The first piece of the puzzle is writing the migration (note: I’m using alembic to manage migrations). I needed the migration to accomplish the following things:
I’m going to include example snippets from the project. You can find the whole thing here
Full code here
from alembic import op
import sqlalchemy as sa
trigger_tuples = [
('contract', 'description'),
('company', 'company_name'),
('contract_property', 'value'),
('line_item', 'description'),
]
index_set = [
'tsv_contract_description',
'tsv_company_name',
'tsv_detail_value',
'tsv_line_item_description'
]
def upgrade()
conn = op.get_bind()
# create the materialized view
conn.execute(sa.sql.text('''
CREATE MATERIALIZED VIEW search_view AS (
contract.id as contract_id,
[...]
)
'''))
# create unique index on ids
op.create_index(op.f('ix_search_view_id'), 'search_view', ['id'], unique=True)
# create remaining indices on the tsv columns
for index in index_set:
op.create_index(op.f(
'ix_tsv_{}'.format(index)), 'search_view', [index], postgresql_using='gin'
)
# for triggers, we need to build a new function which runs our refresh materialized view
conn.execute(sa.sql.text('''
CREATE OR REPLACE FUNCTION trig_refresh_search_view() RETURNS trigger AS
$$
BEGIN
REFRESH MATERIALIZED VIEW CONCURRENTLY search_view;
RETURN NULL;
END;
$$
LANGUAGE plpgsql ;
'''))
for table, column in trigger_tuples:
conn.execute(sa.sql.text('''
DROP TRIGGER IF EXISTS tsv_{table}_{column}_trigger ON {table}
'''.format(table=table, column=column)))
conn.execute(sa.sql.text('''
CREATE TRIGGER tsv_{table}_{column}_trigger AFTER TRUNCATE OR INSERT OR DELETE OR UPDATE OF {column}
ON {table} FOR EACH STATEMENT
EXECUTE PROCEDURE trig_refresh_search_view()
'''.format(table=table, column=column)))
This neatly accomplishes all of the tasks needed – it materializes a search_view
, which will concurrently refresh whenever any of the underlying columns to be searched changes.
In my models, I set up a SearchView
model that matched up with the schema of the table created in the migration.
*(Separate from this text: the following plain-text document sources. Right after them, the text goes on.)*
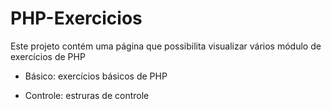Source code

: <h1>PHP-Exercicios</h1>

<p>Este projeto contém uma página que possibilita visualizar vários módulo de exercícios de PHP</p>
<ul>
  <li>Básico: exercícios básicos de PHP</li>
</ul>
<ul>
  <li>Controle: estruras de controle</li>
</ul>
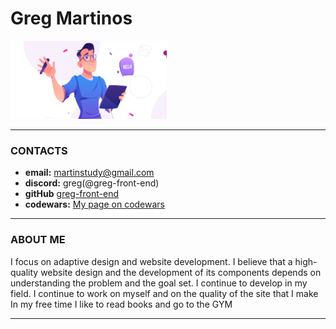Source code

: # Greg Martinos

<img src='./images/my-logo.png' alt='my-logo' style='max-width: 250px'>

---

### CONTACTS
- **email:** martinstudy@gmail.com
- **discord:** greg(@greg-front-end)
- **gitHub** [greg-front-end](https://github.com/greg-front-end)
- **codewars:** [My page on codewars](https://www.codewars.com/users/greg-front-end)

---

### ABOUT ME
I focus on adaptive design and website development.
I believe that a high-quality website design and the development of its components depends on understanding the problem and the goal set.
I continue to develop in my field. I continue to work on myself and on the quality of the site that I make
In my free time I like to read books and go to the GYM

---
Once this is set up and the migration is run, we can access the data as we normally might. In a python shell:
>>> search_result = SearchView.query.first()
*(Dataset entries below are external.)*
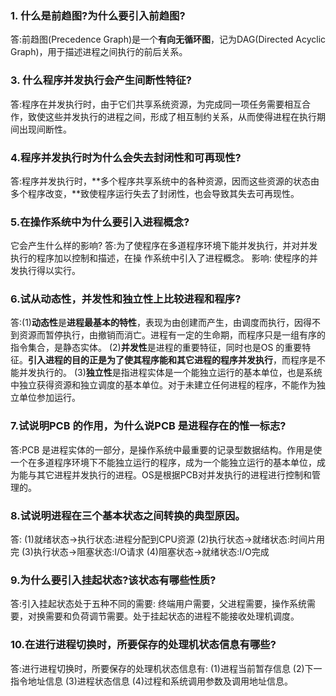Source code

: ### 1. 什么是前趋图?为什么要引入前趋图?
答:前趋图(Precedence Graph)是一个**有向无循环图**，记为DAG(Directed Acyclic Graph)，用于描述进程之间执行的前后关系。

### 3. 什么程序并发执行会产生间断性特征?
答:程序在并发执行时，由于它们共享系统资源，为完成同一项任务需要相互合作，致使这些并发执行的进程之间，形成了相互制约关系，从而使得进程在执行期间出现间断性。

### 4.程序并发执行时为什么会失去封闭性和可再现性? 
答:程序并发执行时，**多个程序共享系统中的各种资源，因而这些资源的状态由多个程序改变，**致使程序运行失去了封闭性，也会导致其失去可再现性。

### 5.在操作系统中为什么要引入进程概念?
它会产生什么样的影响? 答:为了使程序在多道程序环境下能并发执行，并对并发执行的程序加以控制和描述，在操 作系统中引入了进程概念。
影响: 使程序的并发执行得以实行。

### 6.试从动态性，并发性和独立性上比较进程和程序? 
答:(1)**动态性**是**进程最基本的特性**，表现为由创建而产生，由调度而执行，因得不到资源而暂停执行，由撤销而消亡。进程有一定的生命期，而程序只是一组有序的指令集合，是静态实体。
(2)**并发性**是进程的重要特征，同时也是OS 的重要特征。**引入进程的目的正是为了使其程序能和其它进程的程序并发执行**，而程序是不能并发执行的。 
(3)**独立性**是指进程实体是一个能独立运行的基本单位，也是系统中独立获得资源和独立调度的基本单位。对于未建立任何进程的程序，不能作为独立单位参加运行。

### 7.试说明PCB 的作用，为什么说PCB 是进程存在的惟一标志?
答:PCB 是进程实体的一部分，是操作系统中最重要的记录型数据结构。作用是使一个在多道程序环境下不能独立运行的程序，成为一个能独立运行的基本单位，成为能与其它进程并发执行的进程。OS是根据PCB对并发执行的进程进行控制和管理的。

### 8.试说明进程在三个基本状态之间转换的典型原因。
答: (1)就绪状态→执行状态:进程分配到CPU资源 
(2)执行状态→就绪状态:时间片用完
(3)执行状态→阻塞状态:I/O请求
(4)阻塞状态→就绪状态:I/O完成

### 9.为什么要引入挂起状态?该状态有哪些性质?
答:引入挂起状态处于五种不同的需要: 终端用户需要，父进程需要，操作系统需要，对换需要和负荷调节需要。处于挂起状态的进程不能接收处理机调度。

### 10.在进行进程切换时，所要保存的处理机状态信息有哪些? 
答:进行进程切换时，所要保存的处理机状态信息有:
(1)进程当前暂存信息
(2)下一指令地址信息
(3)进程状态信息
(4)过程和系统调用参数及调用地址信息。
# <purchasing.data.models.SearchView object at 0x1070d2710>
>>> type(search_result)
# <class 'purchasing.data.models.SearchView'>
# the city of pittsburgh has two contracts related to scuba gear,
# one for actual gear, one for maintenance.
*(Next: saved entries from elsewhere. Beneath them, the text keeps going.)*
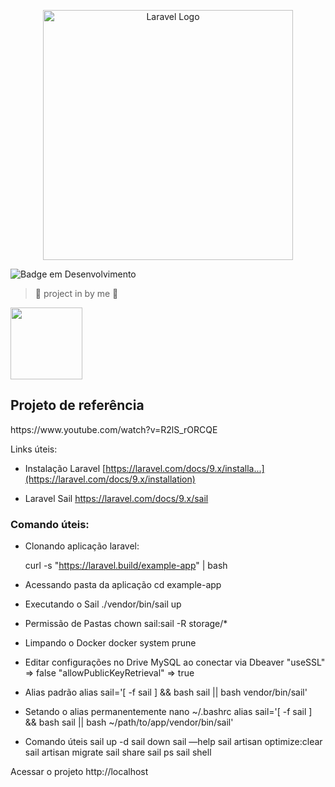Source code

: <p align="center"><a href="https://laravel.com" target="_blank"><img src="https://raw.githubusercontent.com/laravel/art/master/logo-lockup/5%20SVG/2%20CMYK/1%20Full%20Color/laravel-logolockup-cmyk-red.svg" width="400" alt="Laravel Logo"></a></p>

![Badge em Desenvolvimento](http://img.shields.io/static/v1?label=STATUS&message=EM%20DESENVOLVIMENTO&color=GREEN&style=for-the-badge)

> :construction: project in by me :construction:

<img src="https://avatars.githubusercontent.com/u/112901428?s=400&u=e22d3f320aedbcda26c2f9b14b71d4f11556f475&v=4" width=115><br><sub></sub>

<h2>Projeto de referência</h2>
https://www.youtube.com/watch?v=R2lS_rORCQE

Links úteis:
- Instalação Laravel
[https://laravel.com/docs/9.x/installa...](https://laravel.com/docs/9.x/installation)

- Laravel Sail
https://laravel.com/docs/9.x/sail

### Comando úteis:

- Clonando aplicação laravel:<p>
curl -s "https://laravel.build/example-app" | bash

- Acessando pasta da aplicação
cd example-app 

- Executando o Sail
./vendor/bin/sail up

- Permissão de Pastas
chown sail:sail -R storage/*

- Limpando o Docker
docker system prune

- Editar configurações no Drive MySQL ao conectar via Dbeaver
"useSSL" ⇒ false
"allowPublicKeyRetrieval" ⇒ true

- Alias padrão
alias sail='[ -f sail ] && bash sail || bash vendor/bin/sail'

- Setando o alias permanentemente
nano ~/.bashrc
alias sail='[ -f sail ] && bash sail || bash ~/path/to/app/vendor/bin/sail'

- Comando úteis
sail up -d
sail down
sail —help
sail artisan optimize:clear
sail artisan migrate
sail share
sail ps
sail shell

Acessar o projeto
http://localhost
>>> print db.session.query(SearchView.contract_description, SearchView.company_name).filter(SearchView.contract_description.match('scuba')).all()
# [(u'SERVICE OF SCUBA EQUIPMENT', u'SPLASH WATER SPORTS'), (u'SCUBA SUPPLIES', u'DIVE RESCUE INTERNATIONAL'), (u'SCUBA SUPPLIES', u'SPLASH WATER SPORTS')]
There is one remaining problem to be ironed out before we can move on, though: if we attempt to do any migrations from this point forward, alembic will generate a SearchView
table. We need to get alembic to ignore this. I found this gist, which describes a good solution to this problem.
In our alembic.ini
:
# set tables to ignore
[alembic:exclude]
tables = search_view
In our env.py
(see here for full changes):
def exclude_tables_from_config(config_):
tables_ = config_.get('tables', None)
if tables_ is not None:
tables = tables_.split(',')
return tables
exclude_tables = exclude_tables_from_config(config.get_section('alembic:exclude'))
def include_object(object, name, type_, reflected, compare_to):
if type_ == "table" and name in exclude_tables:
return False
else:
return True
This handles the migration side of things. Now we need to actually implement our search.
The most recent versions of sqlalchemy support full-text search operations, including match, so getting set up with basic full-text search is fairly straightforward.
# db is an instance of <class 'flask_sqlalchemy.SQLAlchemy'>
# search_term is a string that will get converted to a `tsvector` type by sqlalchemy
def search(search_term):
return db.session.query(
db.distinct(SearchView.contract_id)
).filter(db.or_(
SearchView.tsv_company_name.match(search_term, postgresql_regconfig='english'),
SearchView.tsv_line_item_description.match(search_term, postgresql_regconfig='english'),
SearchView.tsv_contract_description.match(search_term, postgresql_regconfig='english'),
SearchView.tsv_detail_value.match(search_term, postgresql_regconfig='english')
)).all()
print search('scuba')
# [(548,), (541,)]
Going past this gets a bit more challenging. For example, the ts_rank
function is not supported out of the box, so we have to write that ourselves:
class TSRank(GenericFunction):
package = 'full_text'
name = 'ts_rank'
# TSRank is now available as db.func.full_text.ts_rank()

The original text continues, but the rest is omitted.